The Hook Up (Game On Book 1)

By: Kristen Callihan

I’M LATE, AND it’s the first day of class. I’d like to lay blame on something—car problems, couldn’t find my way to the room, got attacked by a swarm of bees while crossing the quad, anything. But I ride a scooter. I’m a senior, so I know where I’m going by now. And the bees kept to the flowers.

The truth is, I stopped to down a Diet Coke and a bag of cashews before heading to class. Because I was hungry and some things can’t wait. Even so, I hate being late. It sets a bad precedent.

Painfully aware of my professor’s stare, I berate myself as I scurry down one of the aisles between the rows of desks. I slide into a seat in the back just as a guy barrels down the aisle in the same hurried fashion and sits in the desk next to mine. Keeping my head down, I pull out my notepad and try to look organized and ready for the lecture. I don’t think I fool my professor, but she doesn’t say anything to me as she starts the introductory roll call.

Soon it’s my turn. I’m saying my name and year when I hear a sharp intake of breath to my right. The shocked sound has me turning.

That’s when I see him. The second our gazes connect, hot tingles zap through me, making my breath catch and my nipples harden. The sensation is so unnerving that I can only sit there, my hand fluttering to my chest where my heart struggles to break free.

Oddly, the guy gapes back at me, as if he too feels the strange kick. Which must be wrong; no guy has ever gaped at me. So maybe it’s just that I’m staring at him. Only, he’s staring at me too, and he doesn’t look away.

Stranger still, it feels as if I know him, have known him for years. Which is ridiculous. Even though he looks oddly familiar, I’d remember if I’d met him before. A guy this gorgeous isn’t easily forgotten.

I don’t know why I feel the connection, but I don’t like it. Nor do I like the way something inside me gives a little happy squee, as if I’ve been mentally shopping for men and have just found the perfect one.
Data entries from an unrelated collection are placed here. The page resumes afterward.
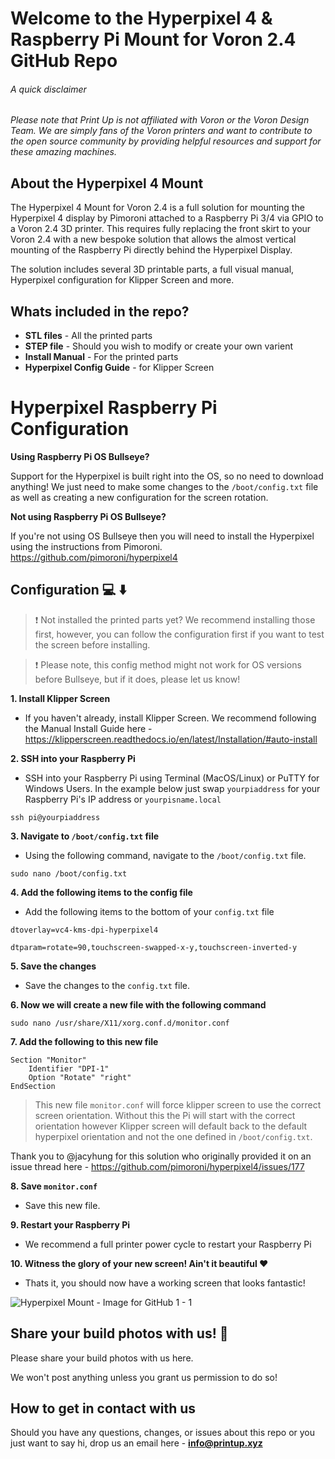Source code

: # Welcome to the Hyperpixel 4 & Raspberry Pi Mount for Voron 2.4 GitHub Repo

###### A quick disclaimer
*Please note that Print Up is not affiliated with Voron or the Voron Design Team. We are simply fans of the Voron printers and want to contribute to the open source community by providing helpful resources and support for these amazing machines.*

## About the Hyperpixel 4 Mount

The Hyperpixel 4 Mount for Voron 2.4 is a full solution for mounting the Hyperpixel 4 display by Pimoroni attached to a Raspberry Pi 3/4 via GPIO to a Voron 2.4 3D printer. This requires fully replacing the front skirt to your Voron 2.4 with a new bespoke solution that allows the almost vertical mounting of the Raspberry Pi directly behind the Hyperpixel Display.

The solution includes several 3D printable parts, a full visual manual, Hyperpixel configuration for Klipper Screen and more.

## Whats included in the repo?
- **STL files** - All the printed parts
- **STEP file** - Should you wish to modify or create your own varient
- **Install Manual** - For the printed parts
- **Hyperpixel Config Guide** - for Klipper Screen

# Hyperpixel Raspberry Pi Configuration

**Using Raspberry Pi OS Bullseye?**

Support for the Hyperpixel is built right into the OS, so no need to download anything! We just need to make some changes to the `/boot/config.txt` file as well as creating a new configuration for the screen rotation. 

**Not using Raspberry Pi OS Bullseye?**

If you're not using OS Bullseye then you will need to install the Hyperpixel using the instructions from Pimoroni. https://github.com/pimoroni/hyperpixel4

## Configuration 💻 ⬇️

> ❗️ Not installed the printed parts yet? We recommend installing those first, however, you can follow the configuration first if you want to test the screen before installing. 

> ❗️ Please note, this config method might not work for OS versions before Bullseye, but if it does, please let us know!

**1. Install Klipper Screen**

- If you haven't already, install Klipper Screen. We recommend following the Manual Install Guide here - https://klipperscreen.readthedocs.io/en/latest/Installation/#auto-install

**2. SSH into your Raspberry Pi**

- SSH into your Raspberry Pi using Terminal (MacOS/Linux) or PuTTY for Windows Users. In the example below just swap `yourpiaddress` for your Raspberry Pi's IP address or `yourpisname.local`

```
ssh pi@yourpiaddress
```

**3. Navigate to `/boot/config.txt` file**

- Using the following command, navigate to the `/boot/config.txt` file. 

```
sudo nano /boot/config.txt
``` 

**4. Add the following items to the config file**

- Add the following items to the bottom of your `config.txt` file

```
dtoverlay=vc4-kms-dpi-hyperpixel4

dtparam=rotate=90,touchscreen-swapped-x-y,touchscreen-inverted-y
```
**5. Save the changes**

- Save the changes to the `config.txt` file. 

**6. Now we will create a new file with the following command**

```
sudo nano /usr/share/X11/xorg.conf.d/monitor.conf
```
**7. Add the following to this new file**
```
Section "Monitor"
    Identifier "DPI-1"
    Option "Rotate" "right"
EndSection
```
> This new file `monitor.conf` will force klipper screen to use the correct screen orientation. Without this the Pi will start with the correct orientation however Klipper screen will default back to the default hyperpixel orientation and not the one defined in `/boot/config.txt`.

Thank you to @jacyhung for this solution who originally provided it on an issue thread here - https://github.com/pimoroni/hyperpixel4/issues/177

**8. Save `monitor.conf`**

- Save this new file. 

**9. Restart your Raspberry Pi**

- We recommend a full printer power cycle to restart your Raspberry Pi

**10. Witness the glory of your new screen! Ain't it beautiful ❤️**

- Thats it, you should now have a working screen that looks fantastic! 

![Hyperpixel Mount - Image for GitHub 1  - 1](https://user-images.githubusercontent.com/58088168/210138461-019df19e-ae77-4082-b618-02178eacfe4c.jpeg)

## Share your build photos with us! 📸

Please share your build photos with us here. 

We won't post anything unless you grant us permission to do so! 

## How to get in contact with us

Should you have any questions, changes, or issues about this repo or you just want to say hi, drop us an email here - **info@printup.xyz**
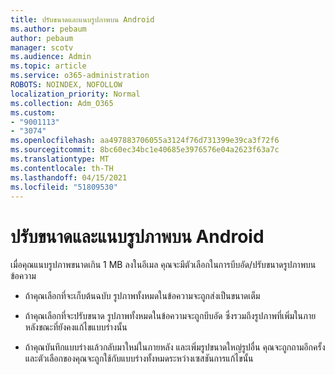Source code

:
 ```yaml
---
title: ปรับขนาดและแนบรูปภาพบน Android
ms.author: pebaum
author: pebaum
manager: scotv
ms.audience: Admin
ms.topic: article
ms.service: o365-administration
ROBOTS: NOINDEX, NOFOLLOW
localization_priority: Normal
ms.collection: Adm_O365
ms.custom:
- "9001113"
- "3074"
ms.openlocfilehash: aa497883706055a3124f76d731399e39ca3f72f6
ms.sourcegitcommit: 8bc60ec34bc1e40685e3976576e04a2623f63a7c
ms.translationtype: MT
ms.contentlocale: th-TH
ms.lasthandoff: 04/15/2021
ms.locfileid: "51809530"
---
```

# <a name="resize-and-attach-images-on-android"></a>ปรับขนาดและแนบรูปภาพบน Android

เมื่อคุณแนบรูปภาพขนาดเกิน 1 MB ลงในอีเมล คุณจะมีตัวเลือกในการบีบอัด/ปรับขนาดรูปภาพบนข้อความ
 
- ถ้าคุณเลือกที่จะเก็บต้นฉบับ รูปภาพทั้งหมดในข้อความจะถูกส่งเป็นขนาดเต็ม
 
- ถ้าคุณเลือกที่จะปรับขนาด รูปภาพทั้งหมดในข้อความจะถูกบีบอัด  ซึ่งรวมถึงรูปภาพที่เพิ่มในภายหลังขณะที่ยังคงแก้ไขแบบร่างนั้น
 
- ถ้าคุณบันทึกแบบร่างแล้วกลับมาใหม่ในภายหลัง และเพิ่มรูปขนาดใหญ่รูปอื่น คุณจะถูกถามอีกครั้งและตัวเลือกของคุณจะถูกใช้กับแบบร่างทั้งหมดระหว่างเซสชันการแก้ไขนั้น
 
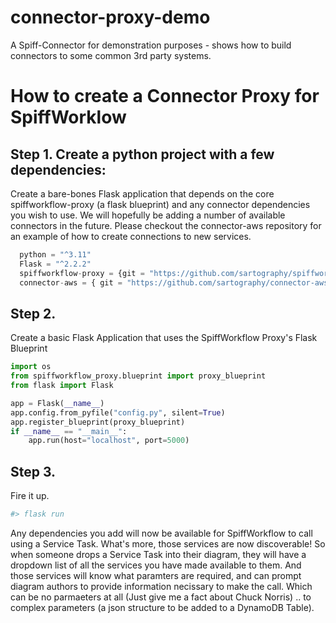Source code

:# connector-proxy-demo
A Spiff-Connector for demonstration purposes - shows how to build connectors to some common 3rd party systems. 

# How to create a Connector Proxy for SpiffWorklow

## Step 1. Create a python project with a few dependencies:
Create a bare-bones Flask application that depends on the core spiffworkflow-proxy (a flask blueprint)
and any connector dependencies you wish to use.
We will hopefully be adding a number of available connectors in the future.  Please checkout the connector-aws repository for an example of how to create connections to new services.  
``` python
  python = "^3.11"
  Flask = "^2.2.2"
  spiffworkflow-proxy = {git = "https://github.com/sartography/spiffworkflow-proxy"}
  connector-aws = { git = "https://github.com/sartography/connector-aws.git"}
```

## Step 2.
Create a basic Flask Application that uses the SpiffWorkflow Proxy's Flask Blueprint
```python
import os
from spiffworkflow_proxy.blueprint import proxy_blueprint
from flask import Flask

app = Flask(__name__)
app.config.from_pyfile("config.py", silent=True)
app.register_blueprint(proxy_blueprint)
if __name__ == "__main__":
    app.run(host="localhost", port=5000)
```

## Step 3.
Fire it up.  
```bash
#> flask run
```

Any dependencies you add will now be available for SpiffWorkflow to call using a Service Task.  What's more, those services are now discoverable!  So when someone drops a Service Task into their diagram, they will have a dropdown list of all the services you have made available to them.  And those services will know what paramters are required, and can prompt diagram authors to provide information necissary to make the call.  Which can be no parmaeters at all (Just give me a fact about Chuck Norris) .. to complex parameters (a json structure to be added to a DynamoDB Table).


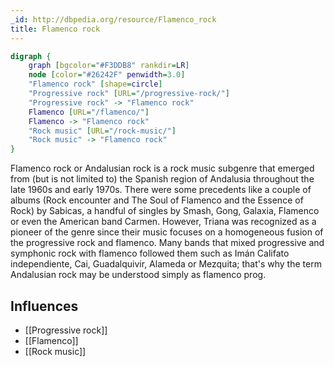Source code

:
 ```yaml
---
_id: http://dbpedia.org/resource/Flamenco_rock
title: Flamenco rock
---
```


```dot
digraph {
	graph [bgcolor="#F3DDB8" rankdir=LR]
	node [color="#26242F" penwidth=3.0]
	"Flamenco rock" [shape=circle]
	"Progressive rock" [URL="/progressive-rock/"]
	"Progressive rock" -> "Flamenco rock"
	Flamenco [URL="/flamenco/"]
	Flamenco -> "Flamenco rock"
	"Rock music" [URL="/rock-music/"]
	"Rock music" -> "Flamenco rock"
}
```

Flamenco rock or Andalusian rock is a rock music subgenre that emerged from (but is not limited to) the Spanish region of Andalusia throughout the late 1960s and early 1970s. There were some precedents like a couple of albums (Rock encounter and The Soul of Flamenco and the Essence of Rock) by Sabicas, a handful of singles by Smash, Gong, Galaxia, Flamenco or even the American band Carmen. However, Triana was recognized as a pioneer of the genre since their music focuses on a homogeneous fusion of the progressive rock and flamenco. Many bands that mixed progressive and symphonic rock with flamenco followed them such as Imán Califato independiente, Cai, Guadalquivir, Alameda or Mezquita; that's why the term Andalusian rock may be understood simply as flamenco prog.

## Influences

- [[Progressive rock]]
- [[Flamenco]]
- [[Rock music]]
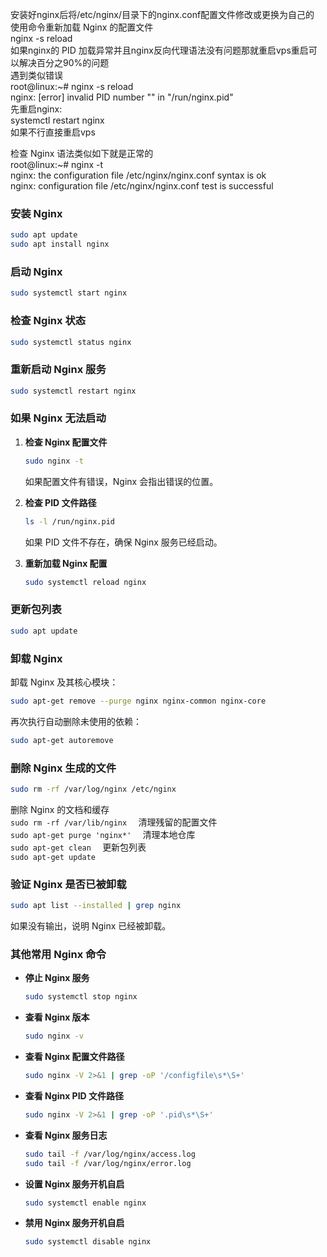 安装好nginx后将/etc/nginx/目录下的nginx.conf配置文件修改或更换为自己的  
使用命令重新加载 Nginx 的配置文件  
nginx -s reload  
如果nginx的 PID 加载异常并且nginx反向代理语法没有问题那就重启vps重启可以解决百分之90%的问题  
遇到类似错误  
root@linux:~# nginx -s reload  
nginx: [error] invalid PID number "" in "/run/nginx.pid"  
先重启nginx:  
systemctl restart nginx  
如果不行直接重启vps

检查 Nginx 语法类似如下就是正常的  
root@linux:~# nginx -t  
nginx: the configuration file /etc/nginx/nginx.conf syntax is ok  
nginx: configuration file /etc/nginx/nginx.conf test is successful  


### 安装 Nginx
```bash
sudo apt update
sudo apt install nginx
```

### 启动 Nginx
```bash
sudo systemctl start nginx
```

### 检查 Nginx 状态
```bash
sudo systemctl status nginx
```

### 重新启动 Nginx 服务
```bash
sudo systemctl restart nginx
```

### 如果 Nginx 无法启动
1. **检查 Nginx 配置文件**
   ```bash
   sudo nginx -t
   ```
   如果配置文件有错误，Nginx 会指出错误的位置。

2. **检查 PID 文件路径**
   ```bash
   ls -l /run/nginx.pid
   ```
   如果 PID 文件不存在，确保 Nginx 服务已经启动。

3. **重新加载 Nginx 配置**
   ```bash
   sudo systemctl reload nginx
   ```

### 更新包列表
```bash
sudo apt update
```

### 卸载 Nginx
卸载 Nginx 及其核心模块：  
```bash
sudo apt-get remove --purge nginx nginx-common nginx-core
```  
再次执行自动删除未使用的依赖：  
```bash
sudo apt-get autoremove
```

### 删除 Nginx 生成的文件
```bash
sudo rm -rf /var/log/nginx /etc/nginx
```
删除 Nginx 的文档和缓存  
```sudo rm -rf /var/lib/nginx  ```
清理残留的配置文件  
```sudo apt-get purge 'nginx*'  ```
清理本地仓库  
```sudo apt-get clean  ```
更新包列表  
```sudo apt-get update  ```
### 验证 Nginx 是否已被卸载  
```bash
sudo apt list --installed | grep nginx
```
如果没有输出，说明 Nginx 已经被卸载。

### 其他常用 Nginx 命令
- **停止 Nginx 服务**
  ```bash
  sudo systemctl stop nginx
  ```

- **查看 Nginx 版本**
  ```bash
  sudo nginx -v
  ```

- **查看 Nginx 配置文件路径**
  ```bash
  sudo nginx -V 2>&1 | grep -oP '/configfile\s*\S+'
  ```

- **查看 Nginx PID 文件路径**
  ```bash
  sudo nginx -V 2>&1 | grep -oP '.pid\s*\S+'
  ```

- **查看 Nginx 服务日志**
  ```bash
  sudo tail -f /var/log/nginx/access.log
  sudo tail -f /var/log/nginx/error.log
  ```

- **设置 Nginx 服务开机自启**
  ```bash
  sudo systemctl enable nginx
  ```

- **禁用 Nginx 服务开机自启**
  ```bash
  sudo systemctl disable nginx
  ```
Still looking at me, he suddenly speaks. I’m so addled; it takes me a second to realize that he’s responding to Professor Lambert. “Drew Baylor. Senior.” His voice is dark chocolate on a hot summer night.

And it causes a stir. People snap out of their morning fog, turn, stare, and start whispering among themselves. He ignores them, watching only me. It flusters me. Drew Baylor. His name is a ripple through the room. Recognition sets in. The quarterback. I haven’t paid much attention to the members of our legendary football team, so I only know of him in that vague way one knows there’s a Student union   or that the library closes at 7pm on Sundays.

Disappointment is swift and sharp. I have zero interest in getting to know the star quarterback. Chest tight, I turn away and try to ignore him. Easier said than done.

As soon as class ends, I attempt to flee. And nearly run into a solid wall of muscled chest instead. I don’t have to look up to know who it is. We stand facing each other in silence, me staring at his chest, and his gaze burning a hole through the top of my head. Annoyed, I straighten my shoulders and force myself to look aloof. Shit, what does “aloof” look like? It doesn’t matter because our eyes meet again.

Mistake.

I think my knees go weak. I’m not sure because my brain has screeched to a halt.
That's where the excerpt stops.